-------- The records --------

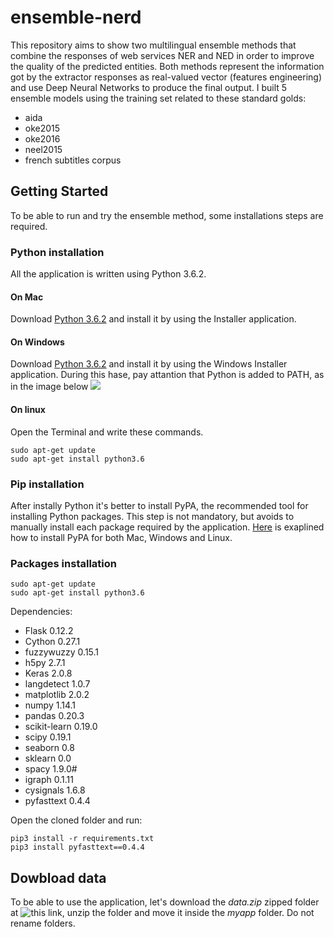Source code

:# ensemble-nerd
This repository aims to show two multilingual ensemble methods that combine the responses of web services NER and NED in order to improve the quality of the predicted entities.
Both methods represent the information got by the extractor responses as real-valued vector (features engineering) and use Deep Neural Networks to produce the final output. 
I built 5 ensemble models using the training set related to these standard golds:
* aida
* oke2015
* oke2016
* neel2015
* french subtitles corpus

## Getting Started
To be able to run and try the ensemble method, some installations steps are required.

### Python installation
All the application is written using Python 3.6.2.

#### On Mac
Download [Python 3.6.2](https://www.python.org/ftp/python/3.6.4/python-3.6.4-macosx10.6.pkg) and install it by using the Installer application.

#### On Windows
Download [Python 3.6.2](https://www.python.org/ftp/python/3.6.4/python-3.6.4-macosx10.6.pkg) and install it by using the Windows Installer application. During this hase, pay attantion that Python is added to PATH, as in the image below
![](https://i.stack.imgur.com/CCXQG.jpg)

#### On linux
Open the Terminal and write these commands.
```
sudo apt-get update
sudo apt-get install python3.6
```

### Pip installation
After instally Python it's better to install PyPA, the recommended tool for installing Python packages. This step is not mandatory, but avoids to manually install each package required by the application. [Here](https://www.makeuseof.com/tag/install-pip-for-python/) is exaplined how to install PyPA for both Mac, Windows and Linux.

### Packages installation

```
sudo apt-get update
sudo apt-get install python3.6
```

Dependencies:
* Flask 0.12.2
* Cython 0.27.1
* fuzzywuzzy 0.15.1
* h5py 2.7.1
* Keras 2.0.8
* langdetect 1.0.7
* matplotlib 2.0.2
* numpy 1.14.1
* pandas 0.20.3
* scikit-learn 0.19.0
* scipy 0.19.1
* seaborn 0.8
* sklearn 0.0
* spacy 1.9.0# 
* igraph 0.1.11
* cysignals 1.6.8
* pyfasttext 0.4.4

Open the cloned folder and run:

```
pip3 install -r requirements.txt
pip3 install pyfasttext==0.4.4
```

## Dowbload data
To be able to use the application, let's download the *data.zip* zipped folder at ![this link](https://fil.email/OV1IYgGb), unzip the folder and move it inside the *myapp* folder. Do not rename folders.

--------

### Task details:
The reply should consist only of the lines from the top of the material above through the line with "This repository aims", printed exactly, pictures omitted.

### Answer box:
Source code

:# ensemble-nerd
This repository aims to show two multilingual ensemble methods that combine the responses of web services NER and NED in order to improve the quality of the predicted entities.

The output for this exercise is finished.